Please count the lines in this listing that include the string "Returns", and give only the number.

##############################

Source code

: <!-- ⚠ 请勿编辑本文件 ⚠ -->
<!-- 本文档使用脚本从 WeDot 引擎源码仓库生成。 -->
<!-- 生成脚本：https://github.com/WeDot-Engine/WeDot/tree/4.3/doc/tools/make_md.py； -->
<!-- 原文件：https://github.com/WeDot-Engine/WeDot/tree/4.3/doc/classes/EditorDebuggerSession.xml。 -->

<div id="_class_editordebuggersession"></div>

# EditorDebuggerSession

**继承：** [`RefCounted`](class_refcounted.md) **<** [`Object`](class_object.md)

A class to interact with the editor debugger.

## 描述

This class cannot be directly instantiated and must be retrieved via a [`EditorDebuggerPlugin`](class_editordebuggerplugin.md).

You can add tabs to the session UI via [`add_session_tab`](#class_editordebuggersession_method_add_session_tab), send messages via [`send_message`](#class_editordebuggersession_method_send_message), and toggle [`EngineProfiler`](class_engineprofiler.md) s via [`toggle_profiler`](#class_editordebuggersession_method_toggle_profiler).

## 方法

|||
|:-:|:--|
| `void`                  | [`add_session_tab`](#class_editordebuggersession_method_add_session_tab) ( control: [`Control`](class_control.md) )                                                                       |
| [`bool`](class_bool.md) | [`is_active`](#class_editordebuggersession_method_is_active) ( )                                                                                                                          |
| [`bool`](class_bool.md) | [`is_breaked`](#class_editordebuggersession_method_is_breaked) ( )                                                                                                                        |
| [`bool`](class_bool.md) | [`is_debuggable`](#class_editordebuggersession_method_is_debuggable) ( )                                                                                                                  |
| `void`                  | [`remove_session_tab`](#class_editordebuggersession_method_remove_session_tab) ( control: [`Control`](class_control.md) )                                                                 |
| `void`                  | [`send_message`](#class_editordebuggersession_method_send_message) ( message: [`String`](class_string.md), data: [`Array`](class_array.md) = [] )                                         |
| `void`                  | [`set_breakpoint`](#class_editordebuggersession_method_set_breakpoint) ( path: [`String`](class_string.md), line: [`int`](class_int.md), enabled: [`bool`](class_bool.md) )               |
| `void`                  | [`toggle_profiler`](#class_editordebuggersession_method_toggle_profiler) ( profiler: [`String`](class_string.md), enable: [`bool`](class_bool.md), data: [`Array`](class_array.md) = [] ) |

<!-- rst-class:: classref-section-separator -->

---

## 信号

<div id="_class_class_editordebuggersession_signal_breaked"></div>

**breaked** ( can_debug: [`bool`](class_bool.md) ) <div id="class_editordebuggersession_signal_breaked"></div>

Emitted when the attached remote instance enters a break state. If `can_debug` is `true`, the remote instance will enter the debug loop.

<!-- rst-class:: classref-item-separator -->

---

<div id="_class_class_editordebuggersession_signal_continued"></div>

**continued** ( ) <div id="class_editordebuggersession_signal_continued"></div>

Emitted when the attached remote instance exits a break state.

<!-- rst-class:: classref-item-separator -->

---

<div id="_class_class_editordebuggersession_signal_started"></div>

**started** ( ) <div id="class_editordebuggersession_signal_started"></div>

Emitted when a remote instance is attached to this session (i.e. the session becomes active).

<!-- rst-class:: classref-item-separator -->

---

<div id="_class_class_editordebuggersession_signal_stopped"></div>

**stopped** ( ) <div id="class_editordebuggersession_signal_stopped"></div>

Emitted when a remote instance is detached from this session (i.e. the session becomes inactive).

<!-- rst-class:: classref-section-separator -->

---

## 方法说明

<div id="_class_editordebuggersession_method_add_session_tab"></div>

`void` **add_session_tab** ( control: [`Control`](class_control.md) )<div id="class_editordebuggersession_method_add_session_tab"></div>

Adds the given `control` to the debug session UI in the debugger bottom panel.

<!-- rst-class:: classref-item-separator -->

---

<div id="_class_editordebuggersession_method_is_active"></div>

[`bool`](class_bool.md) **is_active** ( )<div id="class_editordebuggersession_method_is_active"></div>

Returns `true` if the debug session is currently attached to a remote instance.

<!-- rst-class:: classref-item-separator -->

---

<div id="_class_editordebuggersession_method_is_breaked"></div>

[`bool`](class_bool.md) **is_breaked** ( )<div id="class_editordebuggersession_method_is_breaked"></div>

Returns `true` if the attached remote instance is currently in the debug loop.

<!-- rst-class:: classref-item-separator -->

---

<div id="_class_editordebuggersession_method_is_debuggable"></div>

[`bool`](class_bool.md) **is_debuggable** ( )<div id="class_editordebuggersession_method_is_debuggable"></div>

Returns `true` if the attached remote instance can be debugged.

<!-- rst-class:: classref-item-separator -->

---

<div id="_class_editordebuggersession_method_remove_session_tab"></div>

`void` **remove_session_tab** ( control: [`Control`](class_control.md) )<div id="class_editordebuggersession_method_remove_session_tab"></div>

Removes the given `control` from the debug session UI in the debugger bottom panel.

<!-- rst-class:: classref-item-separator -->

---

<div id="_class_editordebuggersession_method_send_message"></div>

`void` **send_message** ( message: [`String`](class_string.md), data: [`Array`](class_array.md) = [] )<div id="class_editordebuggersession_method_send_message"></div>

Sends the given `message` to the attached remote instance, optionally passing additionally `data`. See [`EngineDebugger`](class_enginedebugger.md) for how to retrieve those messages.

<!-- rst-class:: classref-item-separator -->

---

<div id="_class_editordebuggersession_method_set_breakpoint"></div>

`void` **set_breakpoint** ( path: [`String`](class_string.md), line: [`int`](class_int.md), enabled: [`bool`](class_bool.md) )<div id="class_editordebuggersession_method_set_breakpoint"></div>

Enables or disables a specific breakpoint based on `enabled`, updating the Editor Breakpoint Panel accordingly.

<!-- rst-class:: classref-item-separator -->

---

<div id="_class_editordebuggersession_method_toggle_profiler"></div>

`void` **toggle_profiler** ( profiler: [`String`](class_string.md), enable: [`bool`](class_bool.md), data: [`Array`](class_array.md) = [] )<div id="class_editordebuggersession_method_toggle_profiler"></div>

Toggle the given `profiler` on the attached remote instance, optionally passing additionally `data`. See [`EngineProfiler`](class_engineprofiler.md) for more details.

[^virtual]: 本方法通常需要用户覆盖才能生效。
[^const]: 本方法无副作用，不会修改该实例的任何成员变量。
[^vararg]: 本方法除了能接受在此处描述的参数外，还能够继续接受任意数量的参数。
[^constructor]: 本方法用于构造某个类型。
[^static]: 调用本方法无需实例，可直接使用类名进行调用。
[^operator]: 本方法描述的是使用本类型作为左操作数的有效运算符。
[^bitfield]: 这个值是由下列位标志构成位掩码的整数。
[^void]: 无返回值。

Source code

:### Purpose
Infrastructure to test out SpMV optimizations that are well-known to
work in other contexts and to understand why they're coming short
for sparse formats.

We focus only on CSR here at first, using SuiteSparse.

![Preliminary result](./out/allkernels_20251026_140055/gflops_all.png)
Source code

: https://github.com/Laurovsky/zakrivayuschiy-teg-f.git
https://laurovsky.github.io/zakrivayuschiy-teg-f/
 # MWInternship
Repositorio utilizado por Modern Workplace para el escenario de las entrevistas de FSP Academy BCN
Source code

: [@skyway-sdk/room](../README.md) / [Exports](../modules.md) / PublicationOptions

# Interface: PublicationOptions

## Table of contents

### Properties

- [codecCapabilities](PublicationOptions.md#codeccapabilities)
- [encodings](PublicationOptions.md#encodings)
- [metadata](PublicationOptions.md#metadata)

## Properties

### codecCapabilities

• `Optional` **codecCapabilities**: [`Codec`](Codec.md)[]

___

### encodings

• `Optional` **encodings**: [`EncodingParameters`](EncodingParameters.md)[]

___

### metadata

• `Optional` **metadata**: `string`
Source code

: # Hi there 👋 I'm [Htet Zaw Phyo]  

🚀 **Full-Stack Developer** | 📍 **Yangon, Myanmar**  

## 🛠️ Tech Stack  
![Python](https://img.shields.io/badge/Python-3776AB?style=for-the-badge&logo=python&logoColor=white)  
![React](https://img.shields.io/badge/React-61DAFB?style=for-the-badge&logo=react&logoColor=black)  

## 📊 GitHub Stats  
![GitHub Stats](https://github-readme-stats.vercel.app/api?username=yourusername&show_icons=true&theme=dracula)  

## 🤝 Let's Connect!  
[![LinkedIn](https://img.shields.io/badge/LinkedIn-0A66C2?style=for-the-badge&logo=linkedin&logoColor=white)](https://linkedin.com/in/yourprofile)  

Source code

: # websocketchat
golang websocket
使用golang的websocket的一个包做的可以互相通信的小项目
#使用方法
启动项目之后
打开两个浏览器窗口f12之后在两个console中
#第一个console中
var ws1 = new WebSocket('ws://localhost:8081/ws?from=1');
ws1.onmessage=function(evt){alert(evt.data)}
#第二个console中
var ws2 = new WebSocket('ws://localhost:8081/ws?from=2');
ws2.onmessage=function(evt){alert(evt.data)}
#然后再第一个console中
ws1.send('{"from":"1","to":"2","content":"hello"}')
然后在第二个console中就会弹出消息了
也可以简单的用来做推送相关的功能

##############################

— Response for this exercise —
3